Source material START
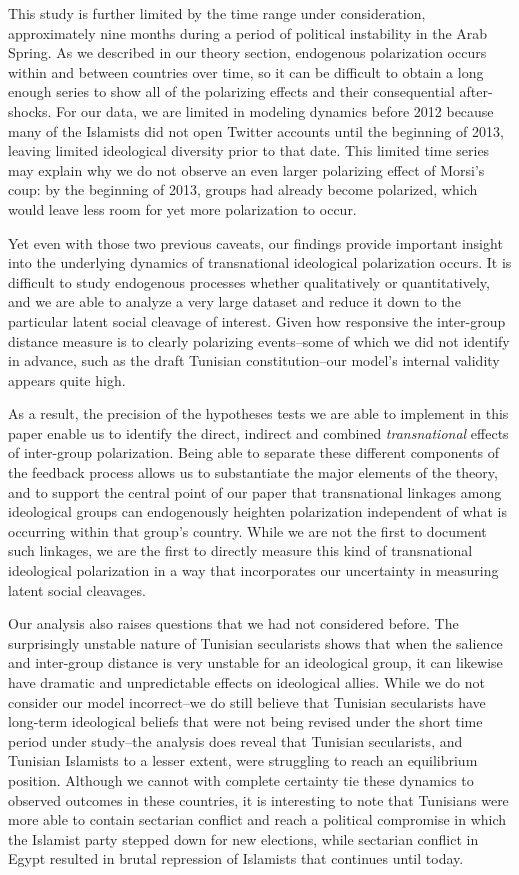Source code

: \documentclass[12pt]{article}
\begin{document}
This study is further limited by the time range under consideration, approximately nine months during a period of political instability in the Arab Spring. As we described in our theory section, endogenous polarization occurs within and between countries over time, so it can be difficult to obtain a long enough series to show all of the polarizing effects and their consequential after-shocks. For our data, we are limited in modeling dynamics before 2012 because many of the Islamists did not open Twitter accounts until the beginning of 2013, leaving limited ideological diversity prior to that date. This limited time series may explain why we do not observe an even larger polarizing effect of Morsi's coup: by the beginning of 2013, groups had already become polarized, which would leave less room for yet more polarization to occur.

Yet even with those two previous caveats, our findings provide important insight into the underlying dynamics of transnational ideological polarization occurs. It is difficult to study endogenous processes whether qualitatively or quantitatively, and we are able to analyze a very large dataset and reduce it down to the particular latent social cleavage of interest. Given how responsive the inter-group distance measure is to clearly polarizing events--some of which we did not identify in advance, such as the draft Tunisian constitution--our model's internal validity appears quite high.

As a result, the precision of the hypotheses tests we are able to implement in this paper enable us to identify the direct, indirect and combined \emph{transnational} effects of inter-group polarization. Being able to separate these different components of the feedback process allows us to substantiate the major elements of the theory, and to support the central point of our paper that transnational linkages among ideological groups can endogenously heighten polarization independent of what is occurring within that group's country. While we are not the first to document such linkages, we are the first to directly measure this kind of transnational ideological polarization in a way that incorporates our uncertainty in measuring latent social cleavages.

Our analysis also raises questions that we had not considered before. The surprisingly unstable nature of Tunisian secularists shows that when the salience and inter-group distance is very unstable for an ideological group, it can likewise have dramatic and unpredictable effects on ideological allies. While we do not consider our model incorrect--we do still believe that Tunisian secularists have long-term ideological beliefs that were not being revised under the short time period under study--the analysis does reveal that Tunisian secularists, and Tunisian Islamists to a lesser extent, were struggling to reach an equilibrium position. Although we cannot with complete certainty tie these dynamics to observed outcomes in these countries, it is interesting to note that Tunisians were more able to contain sectarian conflict and reach a political compromise in which the Islamist party stepped down for new elections, while sectarian conflict in Egypt resulted in brutal repression of Islamists that continues until today.
\end{document}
Source material END
- What you should do:
Here the job is to print the data above exactly, except for any pictures.

- Finished exercise:
Source code

: \documentclass[12pt]{article}
\begin{document}
This study is further limited by the time range under consideration, approximately nine months during a period of political instability in the Arab Spring. As we described in our theory section, endogenous polarization occurs within and between countries over time, so it can be difficult to obtain a long enough series to show all of the polarizing effects and their consequential after-shocks. For our data, we are limited in modeling dynamics before 2012 because many of the Islamists did not open Twitter accounts until the beginning of 2013, leaving limited ideological diversity prior to that date. This limited time series may explain why we do not observe an even larger polarizing effect of Morsi's coup: by the beginning of 2013, groups had already become polarized, which would leave less room for yet more polarization to occur.

Yet even with those two previous caveats, our findings provide important insight into the underlying dynamics of transnational ideological polarization occurs. It is difficult to study endogenous processes whether qualitatively or quantitatively, and we are able to analyze a very large dataset and reduce it down to the particular latent social cleavage of interest. Given how responsive the inter-group distance measure is to clearly polarizing events--some of which we did not identify in advance, such as the draft Tunisian constitution--our model's internal validity appears quite high.

As a result, the precision of the hypotheses tests we are able to implement in this paper enable us to identify the direct, indirect and combined \emph{transnational} effects of inter-group polarization. Being able to separate these different components of the feedback process allows us to substantiate the major elements of the theory, and to support the central point of our paper that transnational linkages among ideological groups can endogenously heighten polarization independent of what is occurring within that group's country. While we are not the first to document such linkages, we are the first to directly measure this kind of transnational ideological polarization in a way that incorporates our uncertainty in measuring latent social cleavages.

Our analysis also raises questions that we had not considered before. The surprisingly unstable nature of Tunisian secularists shows that when the salience and inter-group distance is very unstable for an ideological group, it can likewise have dramatic and unpredictable effects on ideological allies. While we do not consider our model incorrect--we do still believe that Tunisian secularists have long-term ideological beliefs that were not being revised under the short time period under study--the analysis does reveal that Tunisian secularists, and Tunisian Islamists to a lesser extent, were struggling to reach an equilibrium position. Although we cannot with complete certainty tie these dynamics to observed outcomes in these countries, it is interesting to note that Tunisians were more able to contain sectarian conflict and reach a political compromise in which the Islamist party stepped down for new elections, while sectarian conflict in Egypt resulted in brutal repression of Islamists that continues until today.
\end{document}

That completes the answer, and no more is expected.